Die Moderne, wie ich sie verstehe, zeichnet sich gegenüber vorangegangenen Zeiten dadurch aus, dass sie sich nicht auf religiöse oder ideologisch-totalitäre Sinnordnungen gründet, sondern sich am Ideal der kritischen Vernunft des Individuums orientiert. Die Moderne spricht dem Einzelnen die Freiheit zu, sich nicht bevormunden zu lassen. Aber genau in dieser Stärke liegt auch ihre Schwäche und Angreifbarkeit. Denn das Vertrauen in die kritische Vernunft des Menschen und in seine Kompetenz, mit seiner Freiheit verantwortlich umzugehen, lässt sich allzu leicht als Illusion entlarven. Was folgt daraus? Müssen wir Aufklärung und Moderne abschreiben angesichts der Unvernunft so vieler Menschen und ihrer Unfähigkeit, Freiheit sinnvoll zu nutzen – als Einzelne und als manipulierbare Medienkonsumenten, als Angehörige von mit Scheuklappen behafteten Interessengruppen, unvernünftigen Lebensstilen oder ideologisch eingefärbten Weltanschauungsgemeinschaften?
Nein. Denn zur kritischen Vernunft gehört die Skepsis gegenüber Verallgemeinerungen, gehört die Einsicht, dass Verallgemeinerungen zwar gebräuchlich sind – kontrollierte Verallgemeinerungen gehören sogar zu den methodischen Grundpfeilern der Wissenschaften – jedoch meist (oder sehr leicht) in die Irre führen.
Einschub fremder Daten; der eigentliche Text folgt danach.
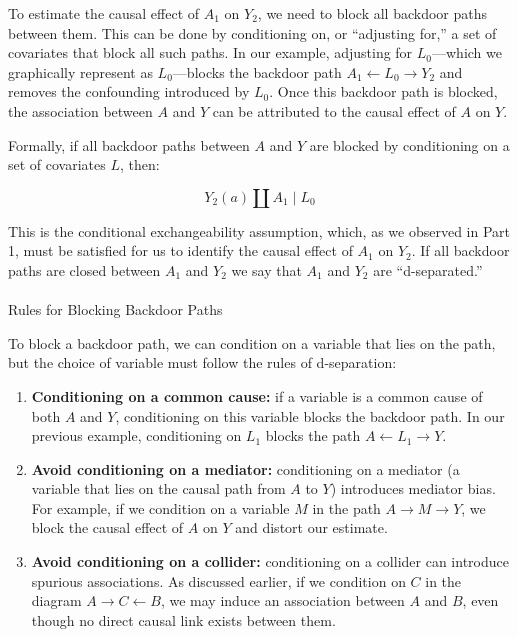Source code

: \documentclass[
  singlecolumn]{article}
\makeatletter
\let\oldparagraph\paragraph
\renewcommand{\paragraph}{
    \@ifstar
      \xxxParagraphStar
      \xxxParagraphNoStar
  }
\newcommand{\xxxParagraphStar}[1]{\oldparagraph*{#1}\mbox{}}
\newcommand{\xxxParagraphNoStar}[1]{\oldparagraph{#1}\mbox{}}
\makeatother
\begin{document}
To estimate the causal effect of \(A_1\) on \(Y_2\), we need to block
all backdoor paths between them. This can be done by conditioning on, or
``adjusting for,'' a set of covariates that block all such paths. In our
example, adjusting for \(L_0\)---which we graphically represent as
\(\boxed{L_0}\)---blocks the backdoor path
\(A_1 \leftarrow \boxed{L_0} \rightarrow Y_2\) and removes the
confounding introduced by \(L_0\). Once this backdoor path is blocked,
the association between \(A\) and \(Y\) can be attributed to the causal
effect of \(A\) on \(Y\).

Formally, if all backdoor paths between \(A\) and \(Y\) are blocked by
conditioning on a set of covariates \(L\), then:

\[
Y_2(a) \coprod A_1 \mid L_0
\]

This is the conditional exchangeability assumption, which, as we
observed in Part 1, must be satisfied for us to identify the causal
effect of \(A_1\) on \(Y_2\). If all backdoor paths are closed between
\(A_1\) and \(Y_2\) we say that \(A_1\) and \(Y_2\) are ``d-separated.''

\paragraph{Rules for Blocking Backdoor
Paths}\label{rules-for-blocking-backdoor-paths}

To block a backdoor path, we can condition on a variable that lies on
the path, but the choice of variable must follow the rules of
d-separation:

\begin{enumerate}
\def\labelenumi{\arabic{enumi}.}
\item
  \textbf{Conditioning on a common cause:} if a variable is a common
  cause of both \(A\) and \(Y\), conditioning on this variable blocks
  the backdoor path. In our previous example, conditioning on \(L_1\)
  blocks the path \(A \leftarrow L_1 \rightarrow Y\).
\item
  \textbf{Avoid conditioning on a mediator:} conditioning on a mediator
  (a variable that lies on the causal path from \(A\) to \(Y\))
  introduces mediator bias. For example, if we condition on a variable
  \(M\) in the path \(A \rightarrow M \rightarrow Y\), we block the
  causal effect of \(A\) on \(Y\) and distort our estimate.
\item
  \textbf{Avoid conditioning on a collider:} conditioning on a collider
  can introduce spurious associations. As discussed earlier, if we
  condition on \(C\) in the diagram \(A \rightarrow C \leftarrow B\), we
  may induce an association between \(A\) and \(B\), even though no
  direct causal link exists between them.
\end{enumerate}
\end{document}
Wer ganzen Zeitabschnitten (Epochen, Generationen, dem Zeitgeist) eine Bezeichnung verpasst oder sich einer solchen bedient, der sollte wissen, dass er sich dabei in einer konstruierten „Landschaft“ befindet. Der sollte wissen, dass verallgemeinernde Bezeichnungen Bezug nehmen auf mehr oder weniger willkürlich (oder mit bestimmten Absichten) herausgegriffene Einzelphänomene, die als Zeichen für das Ganze herhalten.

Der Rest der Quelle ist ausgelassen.